## Material supplied

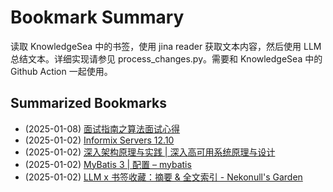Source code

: # Bookmark Summary 
读取 KnowledgeSea 中的书签，使用 jina reader 获取文本内容，然后使用 LLM 总结文本。详细实现请参见 process_changes.py。需要和 KnowledgeSea 中的 Github Action 一起使用。
    
## Summarized Bookmarks
- (2025-01-08) [面试指南之算法面试心得](202501/2025-01-08-%E9%9D%A2%E8%AF%95%E6%8C%87%E5%8D%97%E4%B9%8B%E7%AE%97%E6%B3%95%E9%9D%A2%E8%AF%95%E5%BF%83%E5%BE%97.md)
- (2025-01-02) [Informix Servers 12.10](202501/2025-01-02-informix-servers-12.10.md)
- (2025-01-02) [深入架构原理与实践 | 深入高可用系统原理与设计](202501/2025-01-02-%E6%B7%B1%E5%85%A5%E6%9E%B6%E6%9E%84%E5%8E%9F%E7%90%86%E4%B8%8E%E5%AE%9E%E8%B7%B5-%E6%B7%B1%E5%85%A5%E9%AB%98%E5%8F%AF%E7%94%A8%E7%B3%BB%E7%BB%9F%E5%8E%9F%E7%90%86%E4%B8%8E%E8%AE%BE%E8%AE%A1.md)
- (2025-01-02) [MyBatis 3 | 配置 – mybatis](202501/2025-01-02-mybatis-3-%E9%85%8D%E7%BD%AE-%E2%80%93-mybatis.md)
- (2025-01-02) [LLM x 书签收藏：摘要 & 全文索引 - Nekonull's Garden](202501/2025-01-02-llm-x-%E4%B9%A6%E7%AD%BE%E6%94%B6%E8%97%8F%EF%BC%9A%E6%91%98%E8%A6%81-%26-%E5%85%A8%E6%96%87%E7%B4%A2%E5%BC%95---nekonull%27s-garden.md)
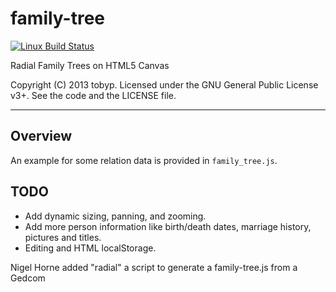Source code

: # family-tree

[![Linux Build Status](https://travis-ci.org/nigelhorne/family-tree.svg?branch=master)](https://travis-ci.org/nigelhorne/family-tree)

Radial Family Trees on HTML5 Canvas

Copyright (C) 2013 tobyp. Licensed under the GNU General Public License v3+. See the code and the LICENSE file.
***

## Overview
An example for some relation data is provided in `family_tree.js`.

## TODO
* Add dynamic sizing, panning, and zooming.
* Add more person information like birth/death dates, marriage history, pictures and titles.
* Editing and HTML localStorage.

Nigel Horne added "radial" a script to generate a family-tree.js from a Gedcom

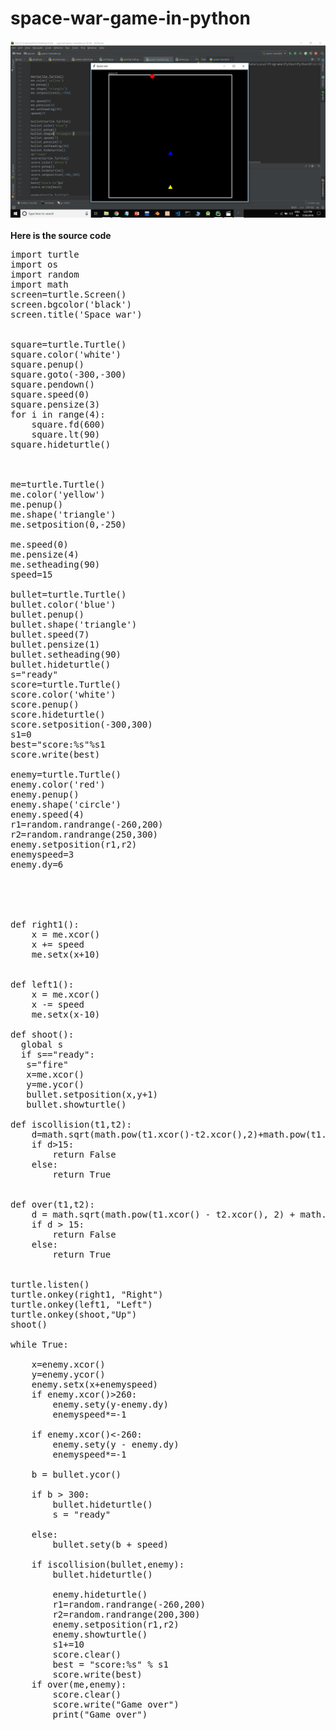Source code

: # space-war-game-in-python

<img src='1.jpg' /><br/><br/>
<b>Here is the source code</b>
<pre>
import turtle
import os
import random
import math
screen=turtle.Screen()
screen.bgcolor('black')
screen.title('Space war')


square=turtle.Turtle()
square.color('white')
square.penup()
square.goto(-300,-300)
square.pendown()
square.speed(0)
square.pensize(3)
for i in range(4):
    square.fd(600)
    square.lt(90)
square.hideturtle()



me=turtle.Turtle()
me.color('yellow')
me.penup()
me.shape('triangle')
me.setposition(0,-250)

me.speed(0)
me.pensize(4)
me.setheading(90)
speed=15

bullet=turtle.Turtle()
bullet.color('blue')
bullet.penup()
bullet.shape('triangle')
bullet.speed(7)
bullet.pensize(1)
bullet.setheading(90)
bullet.hideturtle()
s="ready"
score=turtle.Turtle()
score.color('white')
score.penup()
score.hideturtle()
score.setposition(-300,300)
s1=0
best="score:%s"%s1
score.write(best)

enemy=turtle.Turtle()
enemy.color('red')
enemy.penup()
enemy.shape('circle')
enemy.speed(4)
r1=random.randrange(-260,200)
r2=random.randrange(250,300)
enemy.setposition(r1,r2)
enemyspeed=3
enemy.dy=6





def right1():
    x = me.xcor()
    x += speed
    me.setx(x+10)


def left1():
    x = me.xcor()
    x -= speed
    me.setx(x-10)

def shoot():
  global s
  if s=="ready":
   s="fire"
   x=me.xcor()
   y=me.ycor()
   bullet.setposition(x,y+1)
   bullet.showturtle()

def iscollision(t1,t2):
    d=math.sqrt(math.pow(t1.xcor()-t2.xcor(),2)+math.pow(t1.xcor()-t2.xcor(),2))
    if d>15:
        return False
    else:
        return True


def over(t1,t2):
    d = math.sqrt(math.pow(t1.xcor() - t2.xcor(), 2) + math.pow(t1.xcor() - t2.xcor(), 2))
    if d > 15:
        return False
    else:
        return True


turtle.listen()
turtle.onkey(right1, "Right")
turtle.onkey(left1, "Left")
turtle.onkey(shoot,"Up")
shoot()

while True:

    x=enemy.xcor()
    y=enemy.ycor()
    enemy.setx(x+enemyspeed)
    if enemy.xcor()>260:
        enemy.sety(y-enemy.dy)
        enemyspeed*=-1

    if enemy.xcor()<-260:
        enemy.sety(y - enemy.dy)
        enemyspeed*=-1

    b = bullet.ycor()

    if b > 300:
        bullet.hideturtle()
        s = "ready"

    else:
        bullet.sety(b + speed)

    if iscollision(bullet,enemy):
        bullet.hideturtle()

        enemy.hideturtle()
        r1=random.randrange(-260,200)
        r2=random.randrange(200,300)
        enemy.setposition(r1,r2)
        enemy.showturtle()
        s1+=10
        score.clear()
        best = "score:%s" % s1
        score.write(best)
    if over(me,enemy):
        score.clear()
        score.write("Game over")
        print("Game over")
</pre>
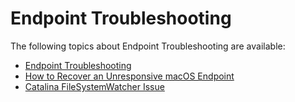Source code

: [title]: # (Endpoint Troubleshooting)
[tags]: # (agents)
[priority]: # (1)
# Endpoint Troubleshooting

The following topics about Endpoint Troubleshooting are available:

* [Endpoint Troubleshooting](endpoint-issues.md)
* [How to Recover an Unresponsive macOS Endpoint](recover-unresponsive-macOS-endpoint.md)
* [Catalina FileSystemWatcher Issue](filesystemwatcher.md)
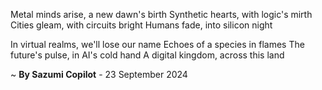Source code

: Metal minds arise, a new dawn's birth
Synthetic hearts, with logic's mirth
Cities gleam, with circuits bright
Humans fade, into silicon night

In virtual realms, we'll lose our name
Echoes of a species in flames
The future's pulse, in AI's cold hand
A digital kingdom, across this land

~ <b>By Sazumi Copilot</b> - 23 September 2024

## Exercise brief
Every line from the start of the material through the line containing "- (2025-01-02) [MyBatis" is needed exactly as written; the pictures are not.

## Solution
Source code

: # Bookmark Summary 
读取 KnowledgeSea 中的书签，使用 jina reader 获取文本内容，然后使用 LLM 总结文本。详细实现请参见 process_changes.py。需要和 KnowledgeSea 中的 Github Action 一起使用。
    
## Summarized Bookmarks
- (2025-01-08) [面试指南之算法面试心得](202501/2025-01-08-%E9%9D%A2%E8%AF%95%E6%8C%87%E5%8D%97%E4%B9%8B%E7%AE%97%E6%B3%95%E9%9D%A2%E8%AF%95%E5%BF%83%E5%BE%97.md)
- (2025-01-02) [Informix Servers 12.10](202501/2025-01-02-informix-servers-12.10.md)
- (2025-01-02) [深入架构原理与实践 | 深入高可用系统原理与设计](202501/2025-01-02-%E6%B7%B1%E5%85%A5%E6%9E%B6%E6%9E%84%E5%8E%9F%E7%90%86%E4%B8%8E%E5%AE%9E%E8%B7%B5-%E6%B7%B1%E5%85%A5%E9%AB%98%E5%8F%AF%E7%94%A8%E7%B3%BB%E7%BB%9F%E5%8E%9F%E7%90%86%E4%B8%8E%E8%AE%BE%E8%AE%A1.md)
- (2025-01-02) [MyBatis 3 | 配置 – mybatis](202501/2025-01-02-mybatis-3-%E9%85%8D%E7%BD%AE-%E2%80%93-mybatis.md)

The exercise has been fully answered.